__INPUT FOR THIS TASK__
════════════════════

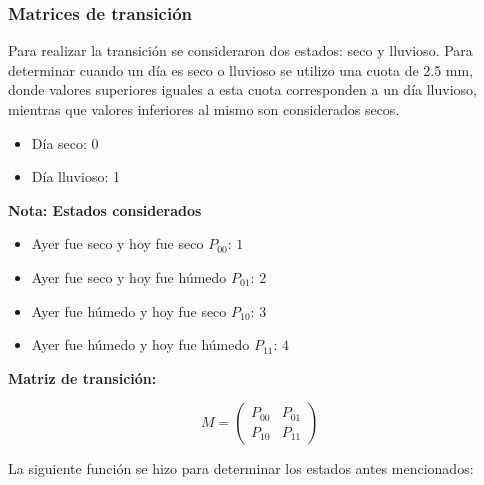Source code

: \documentclass[]{article}
\providecommand{\tightlist}{%
  \setlength{\itemsep}{0pt}\setlength{\parskip}{0pt}}
\begin{document}
\hypertarget{matrices-de-transicion}{%
\subsubsection{Matrices de transición}\label{matrices-de-transicion}}

Para realizar la transición se consideraron dos estados: seco y
lluvioso. Para determinar cuando un día es seco o lluvioso se utilizo
una cuota de 2.5 mm, donde valores superiores iguales a esta cuota
corresponden a un día lluvioso, mientras que valores inferiores al mismo
son considerados secos.

\begin{itemize}
\tightlist
\item
  Día seco: 0
\item
  Día lluvioso: 1
\end{itemize}

\textbf{Nota: Estados considerados}

\begin{itemize}
\tightlist
\item
  Ayer fue seco y hoy fue seco \(P_{00}\): \(1\)
\item
  Ayer fue seco y hoy fue húmedo \(P_{01}\): \(2\)
\item
  Ayer fue húmedo y hoy fue seco \(P_{10}\): \(3\)
\item
  Ayer fue húmedo y hoy fue húmedo \(P_{11}\): \(4\)
\end{itemize}

\textbf{Matriz de transición:}

\[M=\left( \begin{array}{cccc}
 P_{00} & P_{01} \\ 
 P_{10} & P_{11}
\end{array} \right)\]

La siguiente función se hizo para determinar los estados antes
mencionados:
\end{document}
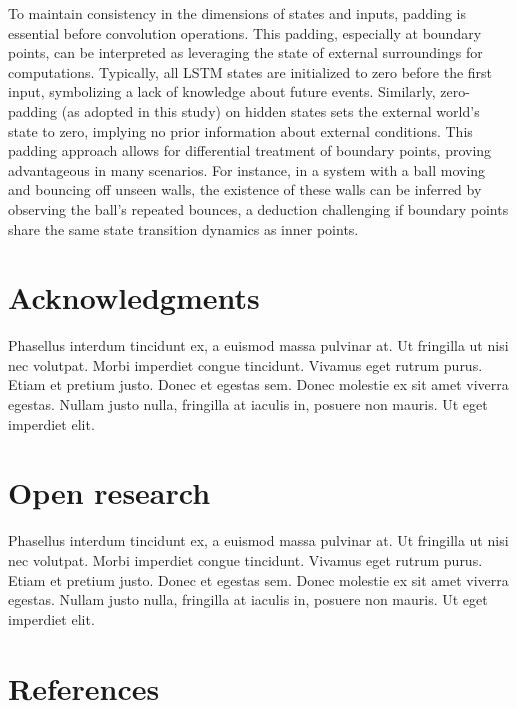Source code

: \documentclass[
]{agujournal2019}
\newlength{\cslhangindent}
\newlength{\cslentryspacingunit} %
\newenvironment{CSLReferences}[2] %
 {%
  \setlength{\parindent}{0pt}
  \ifodd #1
  \let\oldpar\par
  \def\par{\hangindent=\cslhangindent\oldpar}
  \fi
  \setlength{\parskip}{#2\cslentryspacingunit}
 }%
 {}
\begin{document}
To maintain consistency in the dimensions of states and inputs, padding
is essential before convolution operations. This padding, especially at
boundary points, can be interpreted as leveraging the state of external
surroundings for computations. Typically, all LSTM states are
initialized to zero before the first input, symbolizing a lack of
knowledge about future events. Similarly, zero-padding (as adopted in
this study) on hidden states sets the external world's state to zero,
implying no prior information about external conditions. This padding
approach allows for differential treatment of boundary points, proving
advantageous in many scenarios. For instance, in a system with a ball
moving and bouncing off unseen walls, the existence of these walls can
be inferred by observing the ball's repeated bounces, a deduction
challenging if boundary points share the same state transition dynamics
as inner points.

\hypertarget{acknowledgments}{%
\section{Acknowledgments}\label{acknowledgments}}

Phasellus interdum tincidunt ex, a euismod massa pulvinar at. Ut
fringilla ut nisi nec volutpat. Morbi imperdiet congue tincidunt.
Vivamus eget rutrum purus. Etiam et pretium justo. Donec et egestas sem.
Donec molestie ex sit amet viverra egestas. Nullam justo nulla,
fringilla at iaculis in, posuere non mauris. Ut eget imperdiet elit.

\hypertarget{open-research}{%
\section{Open research}\label{open-research}}

Phasellus interdum tincidunt ex, a euismod massa pulvinar at. Ut
fringilla ut nisi nec volutpat. Morbi imperdiet congue tincidunt.
Vivamus eget rutrum purus. Etiam et pretium justo. Donec et egestas sem.
Donec molestie ex sit amet viverra egestas. Nullam justo nulla,
fringilla at iaculis in, posuere non mauris. Ut eget imperdiet elit.

\hypertarget{references}{%
\section*{References}\label{references}}

\hypertarget{refs}{}
\begin{CSLReferences}{0}{0}
\vspace{1em}

\end{CSLReferences}
\end{document}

════════════════════

__TASK STATEMENT__
Your copy of the data should match it exactly, apart from the images, which are omitted.

__ANSWER SPACE__
Source code

: \documentclass[]{article}
\providecommand{\tightlist}{%
  \setlength{\itemsep}{0pt}\setlength{\parskip}{0pt}}
\begin{document}
\hypertarget{matrices-de-transicion}{%
\subsubsection{Matrices de transición}\label{matrices-de-transicion}}

Para realizar la transición se consideraron dos estados: seco y
lluvioso. Para determinar cuando un día es seco o lluvioso se utilizo
una cuota de 2.5 mm, donde valores superiores iguales a esta cuota
corresponden a un día lluvioso, mientras que valores inferiores al mismo
son considerados secos.

\begin{itemize}
\tightlist
\item
  Día seco: 0
\item
  Día lluvioso: 1
\end{itemize}

\textbf{Nota: Estados considerados}

\begin{itemize}
\tightlist
\item
  Ayer fue seco y hoy fue seco \(P_{00}\): \(1\)
\item
  Ayer fue seco y hoy fue húmedo \(P_{01}\): \(2\)
\item
  Ayer fue húmedo y hoy fue seco \(P_{10}\): \(3\)
\item
  Ayer fue húmedo y hoy fue húmedo \(P_{11}\): \(4\)
\end{itemize}

\textbf{Matriz de transición:}

\[M=\left( \begin{array}{cccc}
 P_{00} & P_{01} \\ 
 P_{10} & P_{11}
\end{array} \right)\]

La siguiente función se hizo para determinar los estados antes
mencionados:
\end{document}
Source code

: \documentclass[
]{agujournal2019}
\newlength{\cslhangindent}
\newlength{\cslentryspacingunit} %
\newenvironment{CSLReferences}[2] %
 {%
  \setlength{\parindent}{0pt}
  \ifodd #1
  \let\oldpar\par
  \def\par{\hangindent=\cslhangindent\oldpar}
  \fi
  \setlength{\parskip}{#2\cslentryspacingunit}
 }%
 {}
\begin{document}
To maintain consistency in the dimensions of states and inputs, padding
is essential before convolution operations. This padding, especially at
boundary points, can be interpreted as leveraging the state of external
surroundings for computations. Typically, all LSTM states are
initialized to zero before the first input, symbolizing a lack of
knowledge about future events. Similarly, zero-padding (as adopted in
this study) on hidden states sets the external world's state to zero,
implying no prior information about external conditions. This padding
approach allows for differential treatment of boundary points, proving
advantageous in many scenarios. For instance, in a system with a ball
moving and bouncing off unseen walls, the existence of these walls can
be inferred by observing the ball's repeated bounces, a deduction
challenging if boundary points share the same state transition dynamics
as inner points.

\hypertarget{acknowledgments}{%
\section{Acknowledgments}\label{acknowledgments}}

Phasellus interdum tincidunt ex, a euismod massa pulvinar at. Ut
fringilla ut nisi nec volutpat. Morbi imperdiet congue tincidunt.
Vivamus eget rutrum purus. Etiam et pretium justo. Donec et egestas sem.
Donec molestie ex sit amet viverra egestas. Nullam justo nulla,
fringilla at iaculis in, posuere non mauris. Ut eget imperdiet elit.

\hypertarget{open-research}{%
\section{Open research}\label{open-research}}

Phasellus interdum tincidunt ex, a euismod massa pulvinar at. Ut
fringilla ut nisi nec volutpat. Morbi imperdiet congue tincidunt.
Vivamus eget rutrum purus. Etiam et pretium justo. Donec et egestas sem.
Donec molestie ex sit amet viverra egestas. Nullam justo nulla,
fringilla at iaculis in, posuere non mauris. Ut eget imperdiet elit.

\hypertarget{references}{%
\section*{References}\label{references}}

\hypertarget{refs}{}
\begin{CSLReferences}{0}{0}
\vspace{1em}

\end{CSLReferences}
\end{document}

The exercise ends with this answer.